> _EXERCISE DIRECTIONS_:
Give back the listing underneath, unchanged and complete.

> _DATA RECORDS_:
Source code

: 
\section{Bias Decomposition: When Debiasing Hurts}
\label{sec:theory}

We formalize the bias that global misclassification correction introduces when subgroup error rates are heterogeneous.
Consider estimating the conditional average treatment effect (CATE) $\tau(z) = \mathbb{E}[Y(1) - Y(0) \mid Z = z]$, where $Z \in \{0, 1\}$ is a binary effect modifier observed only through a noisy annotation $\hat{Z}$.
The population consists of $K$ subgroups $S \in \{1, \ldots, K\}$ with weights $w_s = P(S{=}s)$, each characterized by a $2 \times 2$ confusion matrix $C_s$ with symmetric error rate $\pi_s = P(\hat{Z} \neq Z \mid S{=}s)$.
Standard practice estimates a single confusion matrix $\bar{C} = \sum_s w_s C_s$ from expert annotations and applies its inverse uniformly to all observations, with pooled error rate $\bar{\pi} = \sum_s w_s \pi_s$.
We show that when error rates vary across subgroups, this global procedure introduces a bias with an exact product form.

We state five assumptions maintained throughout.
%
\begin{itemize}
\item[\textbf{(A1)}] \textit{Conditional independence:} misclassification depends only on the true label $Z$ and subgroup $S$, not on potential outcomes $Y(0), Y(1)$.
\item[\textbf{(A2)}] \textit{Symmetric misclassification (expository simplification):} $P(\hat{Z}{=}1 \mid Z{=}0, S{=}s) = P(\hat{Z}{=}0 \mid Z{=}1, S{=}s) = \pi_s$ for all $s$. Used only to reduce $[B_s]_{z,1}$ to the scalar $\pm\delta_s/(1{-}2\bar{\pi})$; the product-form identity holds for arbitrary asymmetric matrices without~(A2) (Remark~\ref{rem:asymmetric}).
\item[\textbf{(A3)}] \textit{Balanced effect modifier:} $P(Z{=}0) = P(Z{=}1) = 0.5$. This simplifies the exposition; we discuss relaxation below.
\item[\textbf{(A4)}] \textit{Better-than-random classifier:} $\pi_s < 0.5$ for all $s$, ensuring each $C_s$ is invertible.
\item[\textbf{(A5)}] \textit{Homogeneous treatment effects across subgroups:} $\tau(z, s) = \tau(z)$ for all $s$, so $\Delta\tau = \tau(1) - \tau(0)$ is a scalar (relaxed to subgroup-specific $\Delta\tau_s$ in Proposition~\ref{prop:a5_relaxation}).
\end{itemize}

> _EXERCISE SOLUTION_:
Source code

: 
\section{Bias Decomposition: When Debiasing Hurts}
\label{sec:theory}

We formalize the bias that global misclassification correction introduces when subgroup error rates are heterogeneous.
Consider estimating the conditional average treatment effect (CATE) $\tau(z) = \mathbb{E}[Y(1) - Y(0) \mid Z = z]$, where $Z \in \{0, 1\}$ is a binary effect modifier observed only through a noisy annotation $\hat{Z}$.
The population consists of $K$ subgroups $S \in \{1, \ldots, K\}$ with weights $w_s = P(S{=}s)$, each characterized by a $2 \times 2$ confusion matrix $C_s$ with symmetric error rate $\pi_s = P(\hat{Z} \neq Z \mid S{=}s)$.
Standard practice estimates a single confusion matrix $\bar{C} = \sum_s w_s C_s$ from expert annotations and applies its inverse uniformly to all observations, with pooled error rate $\bar{\pi} = \sum_s w_s \pi_s$.
We show that when error rates vary across subgroups, this global procedure introduces a bias with an exact product form.

We state five assumptions maintained throughout.
%
\begin{itemize}
\item[\textbf{(A1)}] \textit{Conditional independence:} misclassification depends only on the true label $Z$ and subgroup $S$, not on potential outcomes $Y(0), Y(1)$.
\item[\textbf{(A2)}] \textit{Symmetric misclassification (expository simplification):} $P(\hat{Z}{=}1 \mid Z{=}0, S{=}s) = P(\hat{Z}{=}0 \mid Z{=}1, S{=}s) = \pi_s$ for all $s$. Used only to reduce $[B_s]_{z,1}$ to the scalar $\pm\delta_s/(1{-}2\bar{\pi})$; the product-form identity holds for arbitrary asymmetric matrices without~(A2) (Remark~\ref{rem:asymmetric}).
\item[\textbf{(A3)}] \textit{Balanced effect modifier:} $P(Z{=}0) = P(Z{=}1) = 0.5$. This simplifies the exposition; we discuss relaxation below.
\item[\textbf{(A4)}] \textit{Better-than-random classifier:} $\pi_s < 0.5$ for all $s$, ensuring each $C_s$ is invertible.
\item[\textbf{(A5)}] \textit{Homogeneous treatment effects across subgroups:} $\tau(z, s) = \tau(z)$ for all $s$, so $\Delta\tau = \tau(1) - \tau(0)$ is a scalar (relaxed to subgroup-specific $\Delta\tau_s$ in Proposition~\ref{prop:a5_relaxation}).
\end{itemize}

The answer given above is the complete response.